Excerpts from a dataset
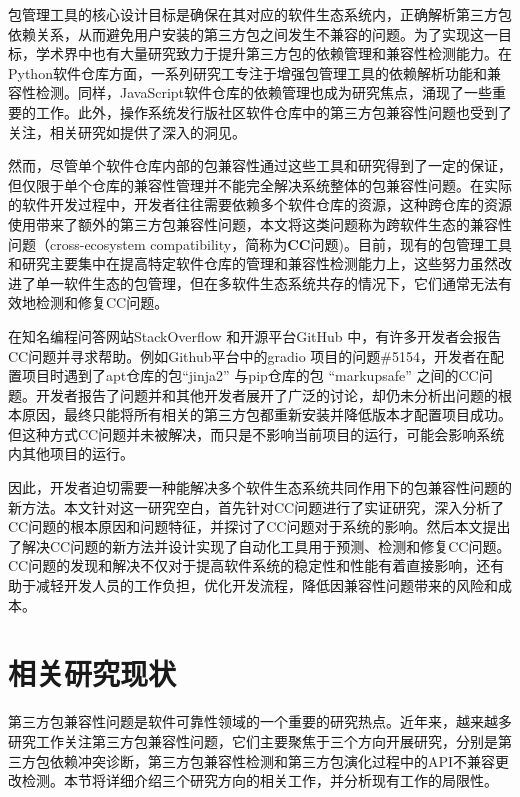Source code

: 包管理工具的核心设计目标是确保在其对应的软件生态系统内，正确解析第三方包依赖关系，从而避免用户安装的第三方包之间发生不兼容的问题。为了实现这一目标，学术界中也有大量研究致力于提升第三方包的依赖管理和兼容性检测能力。在Python软件仓库方面，一系列研究工专注于增强包管理工具的依赖解析功能和兼容性检测。同样，JavaScript软件仓库的依赖管理也成为研究焦点，涌现了一些重要的工作。此外，操作系统发行版社区软件仓库中的第三方包兼容性问题也受到了关注，相关研究如提供了深入的洞见。

然而，尽管单个软件仓库内部的包兼容性通过这些工具和研究得到了一定的保证，但仅限于单个仓库的兼容性管理并不能完全解决系统整体的包兼容性问题。在实际的软件开发过程中，开发者往往需要依赖多个软件仓库的资源，这种跨仓库的资源使用带来了额外的第三方包兼容性问题，本文将这类问题称为跨软件生态的兼容性问题（cross-ecosystem compatibility，简称为\textbf{CC}问题)。目前，现有的包管理工具和研究主要集中在提高特定软件仓库的管理和兼容性检测能力上，这些努力虽然改进了单一软件生态的包管理，但在多软件生态系统共存的情况下，它们通常无法有效地检测和修复CC问题。

在知名编程问答网站StackOverflow  和开源平台GitHub 中，有许多开发者会报告CC问题并寻求帮助。例如Github平台中的gradio 项目的问题\#5154，开发者在配置项目时遇到了apt仓库的包“jinja2” 与pip仓库的包 “markupsafe” 之间的CC问题。开发者报告了问题并和其他开发者展开了广泛的讨论，却仍未分析出问题的根本原因，最终只能将所有相关的第三方包都重新安装并降低版本才配置项目成功。但这种方式CC问题并未被解决，而只是不影响当前项目的运行，可能会影响系统内其他项目的运行。

因此，开发者迫切需要一种能解决多个软件生态系统共同作用下的包兼容性问题的新方法。本文针对这一研究空白，首先针对CC问题进行了实证研究，深入分析了CC问题的根本原因和问题特征，并探讨了CC问题对于系统的影响。然后本文提出了解决CC问题的新方法并设计实现了自动化工具用于预测、检测和修复CC问题。CC问题的发现和解决不仅对于提高软件系统的稳定性和性能有着直接影响，还有助于减轻开发人员的工作负担，优化开发流程，降低因兼容性问题带来的风险和成本。


\section{相关研究现状}
第三方包兼容性问题是软件可靠性领域的一个重要的研究热点。近年来，越来越多研究工作关注第三方包兼容性问题，它们主要聚焦于三个方向开展研究，分别是第三方包依赖冲突诊断，第三方包兼容性检测和第三方包演化过程中的API不兼容更改检测。本节将详细介绍三个研究方向的相关工作，并分析现有工作的局限性。
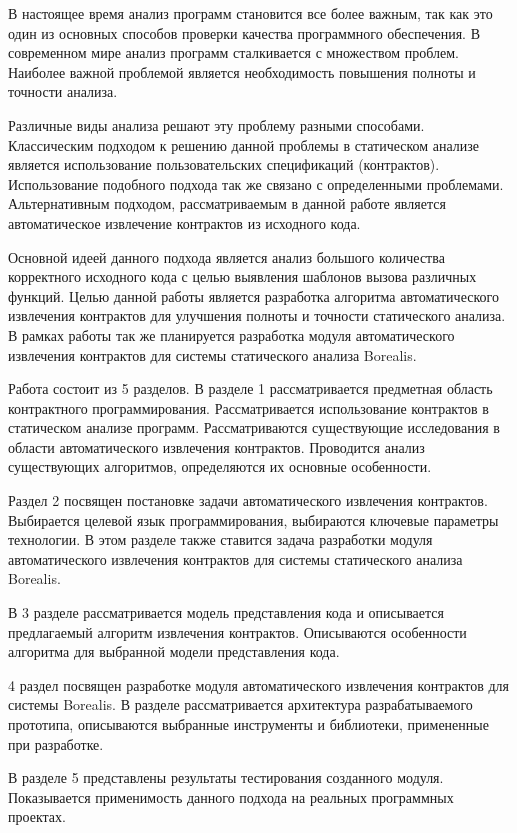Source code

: \intro
В настоящее время анализ программ становится все более важным, так как это один из основных способов проверки качества программного обеспечения. В современном мире анализ программ сталкивается с множеством проблем.  Наиболее важной проблемой является необходимость повышения полноты и точности анализа.

Различные виды анализа решают эту проблему разными способами. Классическим подходом к решению данной проблемы в статическом анализе является использование пользовательских спецификаций (контрактов). Использование подобного подхода так же связано с определенными проблемами. Альтернативным подходом, рассматриваемым в данной работе является автоматическое извлечение контрактов из исходного кода.

Основной идеей данного подхода является анализ большого количества корректного исходного кода с целью выявления шаблонов вызова различных функций. Целью данной работы является разработка алгоритма автоматического извлечения контрактов для улучшения полноты и точности статического анализа. В рамках работы так же планируется разработка модуля автоматического извлечения контрактов для системы статического анализа Borealis\cite{borealis}.

Работа состоит из 5 разделов. В разделе 1 рассматривается предметная область контрактного программирования. Рассматривается использование контрактов в статическом анализе программ. Рассматриваются существующие исследования в области автоматического извлечения контрактов. Проводится анализ существующих алгоритмов, определяются их основные особенности.

Раздел 2 посвящен постановке задачи автоматического извлечения контрактов. Выбирается целевой язык программирования, выбираются ключевые параметры технологии. В этом разделе также ставится задача разработки модуля автоматического извлечения контрактов для системы статического анализа Borealis.

В 3 разделе рассматривается модель представления кода и описывается предлагаемый алгоритм извлечения контрактов. Описываются особенности алгоритма для выбранной модели представления кода.

4 раздел посвящен разработке модуля автоматического извлечения контрактов для системы Borealis. В разделе рассматривается архитектура разрабатываемого прототипа, описываются выбранные инструменты и библиотеки, примененные при разработке.

В разделе 5 представлены результаты тестирования созданного модуля. Показывается применимость данного подхода на реальных программных проектах.
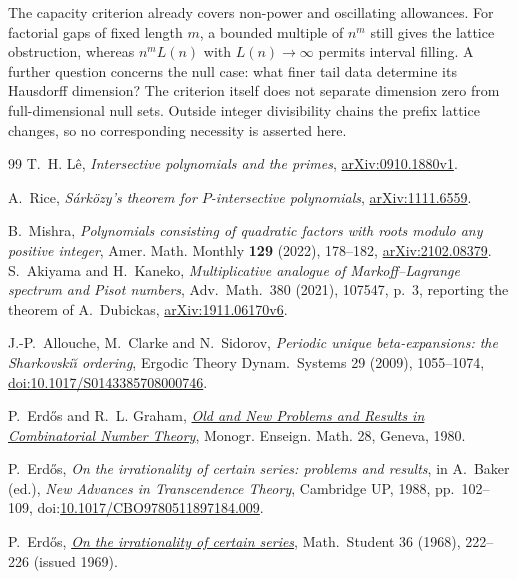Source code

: \documentclass[11pt]{article}
\begin{document}
The capacity criterion already covers non-power and oscillating allowances.
For factorial gaps of fixed length $m$, a bounded multiple of $n^m$ still
gives the lattice obstruction, whereas $n^mL(n)$ with $L(n)\to\infty$
permits interval filling. A further question concerns the null case:
what finer tail data determine its Hausdorff dimension? The criterion itself
does not separate dimension zero from full-dimensional null sets. Outside
integer divisibility chains the prefix lattice changes, so no corresponding
necessity is asserted here.
\begin{thebibliography}{99}
 T.~H. L\^e,
\emph{Intersective polynomials and the primes},
\href{https://arxiv.org/abs/0910.1880v1}{arXiv:0910.1880v1}.

 A.~Rice,
\emph{S\'ark\"ozy's theorem for $P$-intersective polynomials},
\href{https://arxiv.org/abs/1111.6559}{arXiv:1111.6559}.

 B.~Mishra,
\emph{Polynomials consisting of quadratic factors with roots modulo any
positive integer}, Amer. Math. Monthly \textbf{129} (2022), 178--182,
\href{https://arxiv.org/abs/2102.08379}{arXiv:2102.08379}.
 S.~Akiyama and H.~Kaneko, \emph{Multiplicative analogue
of Markoff--Lagrange spectrum and Pisot numbers}, Adv.\ Math.\ 380 (2021),
107547, p.~3, reporting the theorem of A.~Dubickas,
\href{https://arxiv.org/abs/1911.06170v6}{arXiv:1911.06170v6}.

 J.-P.~Allouche, M.~Clarke and N.~Sidorov,
\emph{Periodic unique beta-expansions: the Sharkovski\u{\i} ordering},
Ergodic Theory Dynam.\ Systems 29 (2009), 1055--1074,
\href{https://doi.org/10.1017/S0143385708000746}{doi:10.1017/S0143385708000746}.

 P.~Erd\H{o}s and R.~L. Graham,
  \href{https://mathweb.ucsd.edu/~ronspubs/80_11_number_theory.pdf}{\emph{Old
  and New Problems and Results in Combinatorial Number Theory}},
  Monogr. Enseign. Math. 28, Geneva, 1980.

 P.~Erd\H{o}s, \emph{On the irrationality of certain series:
  problems and results}, in A.~Baker (ed.), \emph{New Advances in Transcendence
  Theory}, Cambridge UP, 1988, pp.~102--109,
  doi:\href{https://doi.org/10.1017/CBO9780511897184.009}{10.1017/CBO9780511897184.009}.

 P.~Erd\H{o}s,
  \href{https://users.renyi.hu/~p_erdos/1969-09.pdf}{\emph{On the
  irrationality of certain series}}, Math.\ Student 36 (1968), 222--226
  (issued 1969).


\end{thebibliography}
\end{document}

Required action
Working down the entries above, count each line in which "кода" occurs, and state only the resulting number.

Written solution
3